If passed, the law would allow rockets and mortars

WEST PALM BEACH, Fla. - More bang for the buck. That is the push by some Florida lawmakers when it comes to the fireworks residents can purchase legally.

As the law stands, only fireworks that stay on the ground and do not explode are legal. Those are the fireworks that residents such as Lenny Franzen of Greenacres have become accustomed to purchasing for celebrations.
"Basically my kids enjoy it. So we're going to just get some of the little stuff to make them happy," said Franzen.

What Franzen will not find are the big fireworks like rockets or mortars.    

"We have to tell them that there's nothing here and that they sell them in other states," said Ellie Encarnacion of TNT Fireworks.

State Representative Matt Gaetz wants to legalize the fireworks. The idea behind House Bill 4005, of which he is a co-sponsor, is to prevent Florida from losing potential sales to neighboring states.

"I feel like it would bring more money into the economy because they're so expensive and everyone wants them," said Encarnacion.

But not everyone agrees with lifting the ban.

"The more fireworks that are available, the more that are sold, the more that are out there, the greater the potential of someone getting hurt," said Officer James Moore of the West Palm Beach Bomb Squad Unit.

Officer Moore said thousands of people get hurt every year from fireworks.

He does not even like the little, ground stuff that is currently legal, let alone the big rockets the new bill could legalize.

"Once it leaves the ground, there's no control of it.

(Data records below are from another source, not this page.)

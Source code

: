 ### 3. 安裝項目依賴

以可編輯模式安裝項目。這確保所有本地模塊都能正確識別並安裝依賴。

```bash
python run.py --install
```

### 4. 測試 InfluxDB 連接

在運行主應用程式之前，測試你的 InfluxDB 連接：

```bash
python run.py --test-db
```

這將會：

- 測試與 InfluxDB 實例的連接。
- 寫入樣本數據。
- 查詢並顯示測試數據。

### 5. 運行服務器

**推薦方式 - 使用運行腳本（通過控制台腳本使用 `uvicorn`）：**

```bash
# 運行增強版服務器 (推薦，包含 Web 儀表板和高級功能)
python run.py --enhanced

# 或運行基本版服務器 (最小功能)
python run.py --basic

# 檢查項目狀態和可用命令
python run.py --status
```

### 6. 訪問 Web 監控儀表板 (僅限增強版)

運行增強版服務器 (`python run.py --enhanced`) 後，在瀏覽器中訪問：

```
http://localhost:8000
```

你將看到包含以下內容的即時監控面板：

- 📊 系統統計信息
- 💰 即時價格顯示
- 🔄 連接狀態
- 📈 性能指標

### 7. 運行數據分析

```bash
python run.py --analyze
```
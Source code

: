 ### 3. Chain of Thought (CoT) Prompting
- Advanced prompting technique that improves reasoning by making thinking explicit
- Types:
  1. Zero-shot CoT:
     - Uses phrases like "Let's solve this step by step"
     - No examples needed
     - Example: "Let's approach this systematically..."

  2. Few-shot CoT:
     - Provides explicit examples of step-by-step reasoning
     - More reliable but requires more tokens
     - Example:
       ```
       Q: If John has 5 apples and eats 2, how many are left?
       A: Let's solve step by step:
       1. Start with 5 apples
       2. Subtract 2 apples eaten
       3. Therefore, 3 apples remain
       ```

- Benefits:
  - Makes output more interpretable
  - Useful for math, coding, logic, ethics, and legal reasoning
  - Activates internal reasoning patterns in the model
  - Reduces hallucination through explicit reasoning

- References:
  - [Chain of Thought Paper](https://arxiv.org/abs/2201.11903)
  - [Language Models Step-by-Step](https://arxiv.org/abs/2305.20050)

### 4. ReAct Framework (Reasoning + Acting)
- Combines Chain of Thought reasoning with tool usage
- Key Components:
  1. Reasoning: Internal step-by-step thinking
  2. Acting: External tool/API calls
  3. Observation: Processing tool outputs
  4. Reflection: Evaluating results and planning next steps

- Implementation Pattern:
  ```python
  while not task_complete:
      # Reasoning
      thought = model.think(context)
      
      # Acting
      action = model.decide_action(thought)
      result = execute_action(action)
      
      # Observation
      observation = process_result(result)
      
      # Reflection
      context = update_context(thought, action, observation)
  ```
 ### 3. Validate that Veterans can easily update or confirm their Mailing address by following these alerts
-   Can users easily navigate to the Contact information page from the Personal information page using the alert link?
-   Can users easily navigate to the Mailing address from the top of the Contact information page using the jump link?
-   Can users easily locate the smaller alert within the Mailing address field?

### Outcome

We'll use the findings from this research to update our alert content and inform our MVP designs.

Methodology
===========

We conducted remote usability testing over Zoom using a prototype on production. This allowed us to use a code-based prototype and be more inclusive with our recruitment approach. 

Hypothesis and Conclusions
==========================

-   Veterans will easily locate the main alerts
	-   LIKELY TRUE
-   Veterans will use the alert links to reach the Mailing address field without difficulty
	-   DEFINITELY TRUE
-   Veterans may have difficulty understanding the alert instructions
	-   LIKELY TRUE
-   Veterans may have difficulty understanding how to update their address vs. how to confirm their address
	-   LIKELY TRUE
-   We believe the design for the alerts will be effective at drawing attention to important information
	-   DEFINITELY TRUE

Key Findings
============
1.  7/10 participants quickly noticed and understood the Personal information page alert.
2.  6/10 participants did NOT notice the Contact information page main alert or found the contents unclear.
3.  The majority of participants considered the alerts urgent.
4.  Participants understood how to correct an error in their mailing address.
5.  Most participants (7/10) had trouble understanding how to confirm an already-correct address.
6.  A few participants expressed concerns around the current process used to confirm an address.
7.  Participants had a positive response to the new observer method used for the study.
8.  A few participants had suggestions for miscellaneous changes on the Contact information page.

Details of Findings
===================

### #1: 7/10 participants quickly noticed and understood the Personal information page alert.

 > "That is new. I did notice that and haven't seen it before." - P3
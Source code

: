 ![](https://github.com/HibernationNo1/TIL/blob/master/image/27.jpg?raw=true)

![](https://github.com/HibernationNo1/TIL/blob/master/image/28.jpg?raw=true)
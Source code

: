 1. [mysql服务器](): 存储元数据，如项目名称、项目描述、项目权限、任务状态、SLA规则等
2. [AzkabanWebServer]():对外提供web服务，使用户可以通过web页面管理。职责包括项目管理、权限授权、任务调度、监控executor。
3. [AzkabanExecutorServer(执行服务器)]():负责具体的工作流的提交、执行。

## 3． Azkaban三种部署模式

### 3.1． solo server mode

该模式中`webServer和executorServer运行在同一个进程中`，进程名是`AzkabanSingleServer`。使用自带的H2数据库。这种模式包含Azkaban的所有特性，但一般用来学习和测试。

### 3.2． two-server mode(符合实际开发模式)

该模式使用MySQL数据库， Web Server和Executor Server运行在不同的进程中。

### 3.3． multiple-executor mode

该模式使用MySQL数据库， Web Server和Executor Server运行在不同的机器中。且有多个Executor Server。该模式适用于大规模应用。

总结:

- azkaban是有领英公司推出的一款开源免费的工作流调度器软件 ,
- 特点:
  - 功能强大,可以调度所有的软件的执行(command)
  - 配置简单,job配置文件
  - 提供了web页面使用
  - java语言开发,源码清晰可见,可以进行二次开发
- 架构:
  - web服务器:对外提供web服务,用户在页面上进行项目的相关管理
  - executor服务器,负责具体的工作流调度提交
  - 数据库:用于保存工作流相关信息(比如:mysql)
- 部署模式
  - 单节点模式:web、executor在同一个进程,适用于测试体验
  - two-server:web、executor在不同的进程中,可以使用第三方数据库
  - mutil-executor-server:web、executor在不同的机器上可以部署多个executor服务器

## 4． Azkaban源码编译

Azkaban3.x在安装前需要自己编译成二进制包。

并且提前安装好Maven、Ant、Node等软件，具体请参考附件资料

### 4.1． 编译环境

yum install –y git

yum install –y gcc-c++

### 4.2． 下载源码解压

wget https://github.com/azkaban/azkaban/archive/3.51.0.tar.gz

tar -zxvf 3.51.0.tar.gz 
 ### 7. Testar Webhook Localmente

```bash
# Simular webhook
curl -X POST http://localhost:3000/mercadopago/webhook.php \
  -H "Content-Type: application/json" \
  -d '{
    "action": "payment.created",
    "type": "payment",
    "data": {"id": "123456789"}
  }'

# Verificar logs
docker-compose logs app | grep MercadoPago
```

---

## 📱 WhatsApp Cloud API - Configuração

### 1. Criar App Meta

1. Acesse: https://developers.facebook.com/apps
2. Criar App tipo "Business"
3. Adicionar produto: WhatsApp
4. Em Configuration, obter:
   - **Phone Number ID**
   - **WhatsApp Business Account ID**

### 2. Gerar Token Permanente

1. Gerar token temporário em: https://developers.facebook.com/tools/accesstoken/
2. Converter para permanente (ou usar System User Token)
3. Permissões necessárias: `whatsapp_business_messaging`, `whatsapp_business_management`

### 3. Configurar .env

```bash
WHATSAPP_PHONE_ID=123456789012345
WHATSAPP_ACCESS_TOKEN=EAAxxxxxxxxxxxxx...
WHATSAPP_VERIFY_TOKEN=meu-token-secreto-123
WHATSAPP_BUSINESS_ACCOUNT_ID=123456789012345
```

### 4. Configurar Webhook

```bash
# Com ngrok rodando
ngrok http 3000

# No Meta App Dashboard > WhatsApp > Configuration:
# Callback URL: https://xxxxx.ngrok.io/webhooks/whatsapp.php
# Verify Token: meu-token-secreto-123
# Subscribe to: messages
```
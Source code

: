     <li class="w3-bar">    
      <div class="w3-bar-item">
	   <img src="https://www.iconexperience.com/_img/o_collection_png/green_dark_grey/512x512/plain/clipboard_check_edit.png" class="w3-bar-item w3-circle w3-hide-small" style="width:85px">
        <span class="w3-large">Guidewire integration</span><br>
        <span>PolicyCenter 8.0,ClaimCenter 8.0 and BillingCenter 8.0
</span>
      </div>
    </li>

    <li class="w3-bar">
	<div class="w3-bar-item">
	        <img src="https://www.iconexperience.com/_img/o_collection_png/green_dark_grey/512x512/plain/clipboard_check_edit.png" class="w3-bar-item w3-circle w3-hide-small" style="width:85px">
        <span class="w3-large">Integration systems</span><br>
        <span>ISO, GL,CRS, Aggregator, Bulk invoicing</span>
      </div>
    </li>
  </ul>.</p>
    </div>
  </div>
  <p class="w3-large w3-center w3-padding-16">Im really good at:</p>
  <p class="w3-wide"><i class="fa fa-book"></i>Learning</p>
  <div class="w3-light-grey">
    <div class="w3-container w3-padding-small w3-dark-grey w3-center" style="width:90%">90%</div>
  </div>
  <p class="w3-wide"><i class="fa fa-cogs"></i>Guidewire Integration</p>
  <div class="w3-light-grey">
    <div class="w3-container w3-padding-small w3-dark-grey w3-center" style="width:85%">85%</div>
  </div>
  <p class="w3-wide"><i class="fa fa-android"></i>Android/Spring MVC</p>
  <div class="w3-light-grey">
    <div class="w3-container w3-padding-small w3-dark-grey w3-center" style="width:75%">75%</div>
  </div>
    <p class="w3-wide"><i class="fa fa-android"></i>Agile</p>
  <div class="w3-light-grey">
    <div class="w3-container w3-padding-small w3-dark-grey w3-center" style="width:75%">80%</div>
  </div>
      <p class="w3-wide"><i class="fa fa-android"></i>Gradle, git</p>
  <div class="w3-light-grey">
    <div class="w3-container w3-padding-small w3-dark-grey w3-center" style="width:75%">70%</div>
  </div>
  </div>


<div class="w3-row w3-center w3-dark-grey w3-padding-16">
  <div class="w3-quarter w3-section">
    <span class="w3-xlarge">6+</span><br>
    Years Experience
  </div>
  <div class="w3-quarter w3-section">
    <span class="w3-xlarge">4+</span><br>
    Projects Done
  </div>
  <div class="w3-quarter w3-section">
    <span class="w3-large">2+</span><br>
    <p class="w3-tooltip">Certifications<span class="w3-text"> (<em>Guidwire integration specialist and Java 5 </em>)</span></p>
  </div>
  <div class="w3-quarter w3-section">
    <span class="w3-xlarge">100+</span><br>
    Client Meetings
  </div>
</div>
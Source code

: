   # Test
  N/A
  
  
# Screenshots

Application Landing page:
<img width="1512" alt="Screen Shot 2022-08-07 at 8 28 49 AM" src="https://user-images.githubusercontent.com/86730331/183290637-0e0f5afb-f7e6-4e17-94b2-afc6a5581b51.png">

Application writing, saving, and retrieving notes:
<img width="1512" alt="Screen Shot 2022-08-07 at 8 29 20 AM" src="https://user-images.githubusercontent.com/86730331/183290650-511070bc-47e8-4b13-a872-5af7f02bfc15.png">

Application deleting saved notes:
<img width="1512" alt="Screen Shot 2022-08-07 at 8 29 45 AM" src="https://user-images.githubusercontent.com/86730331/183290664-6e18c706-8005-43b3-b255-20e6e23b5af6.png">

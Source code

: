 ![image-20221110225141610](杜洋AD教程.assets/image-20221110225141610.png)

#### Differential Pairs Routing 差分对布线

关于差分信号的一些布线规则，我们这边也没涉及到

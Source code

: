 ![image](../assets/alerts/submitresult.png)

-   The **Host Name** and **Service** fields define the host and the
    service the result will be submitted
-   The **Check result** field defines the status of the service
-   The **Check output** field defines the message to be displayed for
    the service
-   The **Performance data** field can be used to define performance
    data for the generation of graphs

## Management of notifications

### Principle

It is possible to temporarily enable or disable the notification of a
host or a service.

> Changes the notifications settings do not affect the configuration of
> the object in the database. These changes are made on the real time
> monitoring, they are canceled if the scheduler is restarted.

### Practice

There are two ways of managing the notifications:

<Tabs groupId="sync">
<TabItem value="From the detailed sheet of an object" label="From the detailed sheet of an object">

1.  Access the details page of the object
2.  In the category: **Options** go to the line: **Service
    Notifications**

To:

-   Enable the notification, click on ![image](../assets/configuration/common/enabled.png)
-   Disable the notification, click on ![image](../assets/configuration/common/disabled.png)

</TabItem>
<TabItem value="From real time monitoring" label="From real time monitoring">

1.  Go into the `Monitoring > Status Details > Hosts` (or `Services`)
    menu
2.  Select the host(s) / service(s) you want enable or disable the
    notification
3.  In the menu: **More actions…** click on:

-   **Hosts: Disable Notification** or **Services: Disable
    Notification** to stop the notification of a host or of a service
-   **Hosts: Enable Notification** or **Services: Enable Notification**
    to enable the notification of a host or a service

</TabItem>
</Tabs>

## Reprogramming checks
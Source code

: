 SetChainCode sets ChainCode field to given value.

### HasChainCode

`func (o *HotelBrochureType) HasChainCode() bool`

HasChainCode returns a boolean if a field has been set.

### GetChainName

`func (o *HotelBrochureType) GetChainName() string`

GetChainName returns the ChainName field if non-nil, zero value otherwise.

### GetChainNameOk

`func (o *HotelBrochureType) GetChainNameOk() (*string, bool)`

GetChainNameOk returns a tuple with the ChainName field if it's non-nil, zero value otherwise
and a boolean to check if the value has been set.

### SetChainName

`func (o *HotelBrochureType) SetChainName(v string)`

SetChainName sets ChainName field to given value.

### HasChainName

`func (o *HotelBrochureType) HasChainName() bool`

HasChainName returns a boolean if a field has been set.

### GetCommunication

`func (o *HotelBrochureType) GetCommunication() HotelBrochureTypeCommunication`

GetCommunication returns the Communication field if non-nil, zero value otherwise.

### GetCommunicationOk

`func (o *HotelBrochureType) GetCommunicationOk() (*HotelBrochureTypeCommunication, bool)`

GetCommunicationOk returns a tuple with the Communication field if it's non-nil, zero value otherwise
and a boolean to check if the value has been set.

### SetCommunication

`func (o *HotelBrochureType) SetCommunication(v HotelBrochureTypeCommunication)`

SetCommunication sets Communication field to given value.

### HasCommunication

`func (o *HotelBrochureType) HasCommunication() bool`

It could land on a house, catch a house on fire, can hit someone in the face," said Officer Moore.

Franzen said he is sticking to what is currently legal and thinks the current ban should stick.

"With houses right next to each other and some people not having the best frame of mind, it gets a little scary," said Franzen.

People can buy rockets and mortars in Florida, but must sign a pledge that they will not fire them off in the state.

The bill is set to be taken up in the 2014 legislative session.